● **Required work**: An exact, complete copy of the entries below is required, minus any pictures.

Collected data:
• • • • •

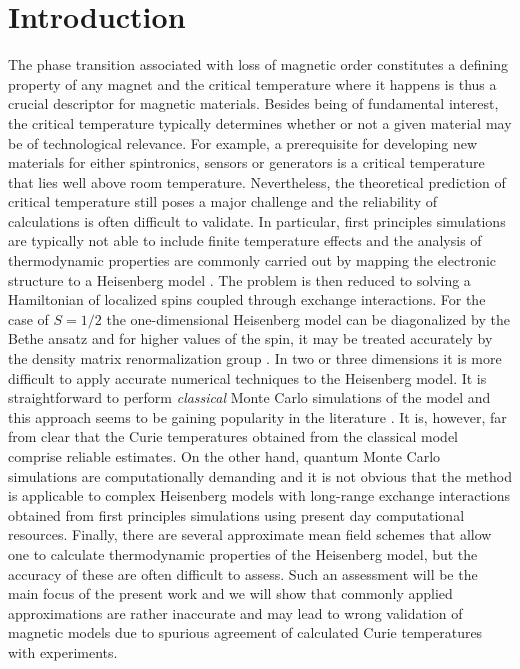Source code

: \documentclass[aps,prb,reprint,floatfix,superscriptaddress]{revtex4-2}
\begin{document}
\maketitle

\section{Introduction}
The phase transition associated with loss of magnetic order constitutes a defining property of any magnet and the critical temperature where it happens is thus a crucial descriptor for magnetic materials. Besides being of fundamental interest, the critical temperature typically determines whether or not a given material may be of technological relevance. For example, a prerequisite for developing new materials for either spintronics, sensors or generators is a critical temperature that lies well above room temperature. Nevertheless, the theoretical prediction of critical temperature still poses a major challenge and the reliability of calculations is often difficult to validate. In particular, first principles simulations are typically not able to include finite temperature effects and the analysis of thermodynamic properties are commonly carried out by mapping the electronic structure to a Heisenberg model \cite{Illas1998,Xiang2013, Torelli2019b,Torelli2020}. The problem is then reduced to solving a Hamiltonian of localized spins coupled through exchange interactions. For the case of $S=1/2$ the one-dimensional Heisenberg model can be  diagonalized by the Bethe ansatz \cite{Karabach1997,Karbach1998} and for higher values of the spin, it may be treated accurately by the density matrix renormalization group \cite{PhysRevB.48.3844}. In two or three dimensions it is more difficult to apply accurate numerical techniques to the Heisenberg model. It is straightforward to perform \textit{classical} Monte Carlo simulations of the model and this approach seems to be gaining popularity in the literature \cite{Akturk2017,Torelli_2019, Kim2021,Li2022,Shen2022}. It is, however, far from clear that the Curie temperatures obtained from the classical model comprise reliable estimates. On the other hand, quantum Monte Carlo simulations \cite{Xiang1998} are computationally demanding and it is not obvious that the method is applicable to complex Heisenberg models with long-range exchange interactions obtained from first principles simulations using present day computational resources. Finally, there are several approximate mean field schemes that allow one to calculate thermodynamic properties of the Heisenberg model, but the accuracy of these are often difficult to assess. Such an assessment will be the main focus of the present work and we will show that commonly applied approximations are rather inaccurate and may lead to wrong validation of magnetic models due to spurious agreement of calculated Curie temperatures with experiments.
\end{document}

• • • • •

● **Answer space**:
Source code

: \documentclass[aps,prb,reprint,floatfix,superscriptaddress]{revtex4-2}
\begin{document}
\maketitle

\section{Introduction}
The phase transition associated with loss of magnetic order constitutes a defining property of any magnet and the critical temperature where it happens is thus a crucial descriptor for magnetic materials. Besides being of fundamental interest, the critical temperature typically determines whether or not a given material may be of technological relevance. For example, a prerequisite for developing new materials for either spintronics, sensors or generators is a critical temperature that lies well above room temperature. Nevertheless, the theoretical prediction of critical temperature still poses a major challenge and the reliability of calculations is often difficult to validate. In particular, first principles simulations are typically not able to include finite temperature effects and the analysis of thermodynamic properties are commonly carried out by mapping the electronic structure to a Heisenberg model \cite{Illas1998,Xiang2013, Torelli2019b,Torelli2020}. The problem is then reduced to solving a Hamiltonian of localized spins coupled through exchange interactions. For the case of $S=1/2$ the one-dimensional Heisenberg model can be  diagonalized by the Bethe ansatz \cite{Karabach1997,Karbach1998} and for higher values of the spin, it may be treated accurately by the density matrix renormalization group \cite{PhysRevB.48.3844}. In two or three dimensions it is more difficult to apply accurate numerical techniques to the Heisenberg model. It is straightforward to perform \textit{classical} Monte Carlo simulations of the model and this approach seems to be gaining popularity in the literature \cite{Akturk2017,Torelli_2019, Kim2021,Li2022,Shen2022}. It is, however, far from clear that the Curie temperatures obtained from the classical model comprise reliable estimates. On the other hand, quantum Monte Carlo simulations \cite{Xiang1998} are computationally demanding and it is not obvious that the method is applicable to complex Heisenberg models with long-range exchange interactions obtained from first principles simulations using present day computational resources. Finally, there are several approximate mean field schemes that allow one to calculate thermodynamic properties of the Heisenberg model, but the accuracy of these are often difficult to assess. Such an assessment will be the main focus of the present work and we will show that commonly applied approximations are rather inaccurate and may lead to wrong validation of magnetic models due to spurious agreement of calculated Curie temperatures with experiments.
\end{document}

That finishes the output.